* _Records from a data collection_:

━━━━━━━━━━━━━━━━━━━━━━━━━━━━━━

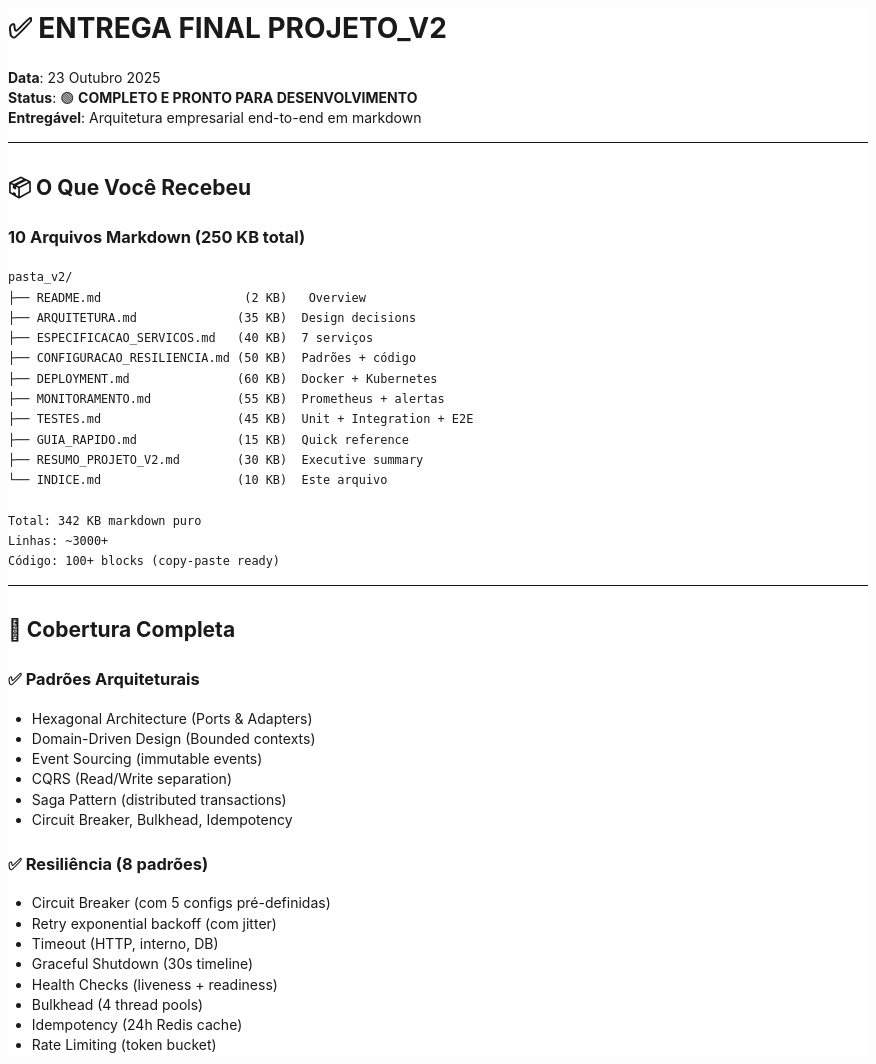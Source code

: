 # ✅ ENTREGA FINAL PROJETO_V2

**Data**: 23 Outubro 2025  
**Status**: 🟢 **COMPLETO E PRONTO PARA DESENVOLVIMENTO**  
**Entregável**: Arquitetura empresarial end-to-end em markdown

---

## 📦 O Que Você Recebeu

### 10 Arquivos Markdown (250 KB total)

```
pasta_v2/
├── README.md                    (2 KB)   Overview
├── ARQUITETURA.md              (35 KB)  Design decisions
├── ESPECIFICACAO_SERVICOS.md   (40 KB)  7 serviços
├── CONFIGURACAO_RESILIENCIA.md (50 KB)  Padrões + código
├── DEPLOYMENT.md               (60 KB)  Docker + Kubernetes
├── MONITORAMENTO.md            (55 KB)  Prometheus + alertas
├── TESTES.md                   (45 KB)  Unit + Integration + E2E
├── GUIA_RAPIDO.md              (15 KB)  Quick reference
├── RESUMO_PROJETO_V2.md        (30 KB)  Executive summary
└── INDICE.md                   (10 KB)  Este arquivo

Total: 342 KB markdown puro
Linhas: ~3000+
Código: 100+ blocks (copy-paste ready)
```

---

## 🎯 Cobertura Completa

### ✅ Padrões Arquiteturais
- Hexagonal Architecture (Ports & Adapters)
- Domain-Driven Design (Bounded contexts)
- Event Sourcing (immutable events)
- CQRS (Read/Write separation)
- Saga Pattern (distributed transactions)
- Circuit Breaker, Bulkhead, Idempotency

### ✅ Resiliência (8 padrões)
- Circuit Breaker (com 5 configs pré-definidas)
- Retry exponential backoff (com jitter)
- Timeout (HTTP, interno, DB)
- Graceful Shutdown (30s timeline)
- Health Checks (liveness + readiness)
- Bulkhead (4 thread pools)
- Idempotency (24h Redis cache)
- Rate Limiting (token bucket)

━━━━━━━━━━━━━━━━━━━━━━━━━━━━━━

* _Problem to solve_: Copy every line from the records above that contains the word "Circuit".

* _Written answer_:
- Circuit Breaker, Bulkhead, Idempotency
- Circuit Breaker (com 5 configs pré-definidas)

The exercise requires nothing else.